Results: Monocytic myeloid-derived suppressor cell (MDSC), polymorphonuclear MDSC, intermediate monocytes and CD8+PD-1+ T cells distinguished patients with lung cancer from controls with AUCs values of 0.94/0.72/0.88 in the training, validation, and lung cancer specificity set, respectively. AUCs raised up to 1.00/0.84/0.92 in subgroup analysis considering only MSC-negative subjects. A 14-immune genes expression signature distinguished patients from controls with AUC values of 0.76 in the validation set and 0.83 in MSC-negative subjects.

Conclusions: An immune-based classifier can enhance the accuracy of blood testing, thus supporting the contribution of systemic immunity to lung carcinogenesis.

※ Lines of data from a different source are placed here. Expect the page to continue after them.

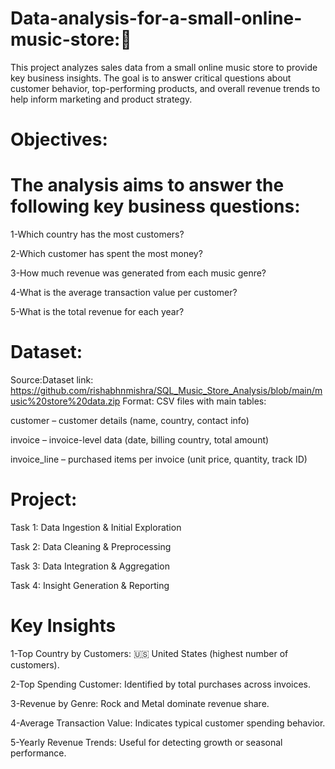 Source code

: # Data-analysis-for-a-small-online-music-store:🎵

This project analyzes sales data from a small online music store to provide key business insights. The goal is to answer critical questions about customer behavior, 
top-performing products, and overall revenue trends to help inform marketing and product strategy.

# Objectives:    
# The analysis aims to answer the following key business questions:

1-Which country has the most customers?

2-Which customer has spent the most money?

3-How much revenue was generated from each music genre?

4-What is the average transaction value per customer?

5-What is the total revenue for each year?

# Dataset:

Source:Dataset link: https://github.com/rishabhnmishra/SQL_Music_Store_Analysis/blob/main/music%20store%20data.zip
Format: CSV files with main tables:

customer – customer details (name, country, contact info)

invoice – invoice-level data (date, billing country, total amount)

invoice_line – purchased items per invoice (unit price, quantity, track ID)

# Project:
Task 1: Data Ingestion & Initial Exploration

​Task 2: Data Cleaning & Preprocessing

​Task 3: Data Integration & Aggregation

​Task 4: Insight Generation & Reporting

# Key Insights
 1-Top Country by Customers: 🇺🇸 United States (highest number of customers).
 
 2-Top Spending Customer: Identified by total purchases across invoices.
 
 3-Revenue by Genre: Rock and Metal dominate revenue share.
 
 4-Average Transaction Value: Indicates typical customer spending behavior.
 
 5-Yearly Revenue Trends: Useful for detecting growth or seasonal performance.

Impact: Implementing LDCT screening trials with minimally invasive blood tests could help reduce unnecessary procedures and optimize cost-effectiveness.

Figure 1.

High-dimensional flow cytometry analysis. Scheme of immune subpopulation analyzed in patients with lung cancer and controls.

Figure 2.

The comprehensive peripheral immune cell profile of patients with screening-detected lung cancer and controls. Gating strategies of lymphoid populations (A) and myeloid populations (B). Plots marked with “G” are shown to indicate the setting of the gate. C, Unsupervised clustering considering all 32 subpopulation analyzed in the training set. Dashed lines separate the 4 and the 2 clusters of samples and immune cells at the larger distance (1-correlation), respectively.

Figure 3.

Immune cell subsets discriminate patients with lung cancer and controls. A, Box plots reporting the levels of selected peripheral immune subsets in patients with lung cancer and controls measured by flow cytometry in the training, validation and specificity sets. Asterisks represent the level of significance by unpaired t test P value (*, < 0.05; **, < 0.01; ***, < 0.001). B, Performance of the ISC, estimated using the AUC-ROC method, in the training, validation and specificity sets, considering all the analyzed subjects or stratified according to MSC test results.

Figure 4.

Development of a RT-qPCR based lung cancer-related immune-score (ISC) for the analysis of PBMC samples. A, Heatmap reporting the correlations (Pearson R) between the gene expression values measured by RT-qPCR of 14 genes representative and the values of the 4 immune subset (T CD8⁺ PD-1⁺, I-Mo, M-MDSC, and PMN-MDSC) evaluated by flow cytometry on PBMC samples of the validation set. Genes are highlighted with the same color/s of the represented immune subset/s. ROC curves and respective AUCs evaluating the discriminatory capacity of the RT-qPCR based ISC considering the whole series (B) as well as the subsets composed by MSC-positive (C) and MSC-negative (D) subjects.

Figure 5.

Lung cancer screening workflow integrating LDCT with blood-based tests such as the MSC and the ISC. Below are reported the expected percentages of participants who will pass through every step. Created with BioRender.com.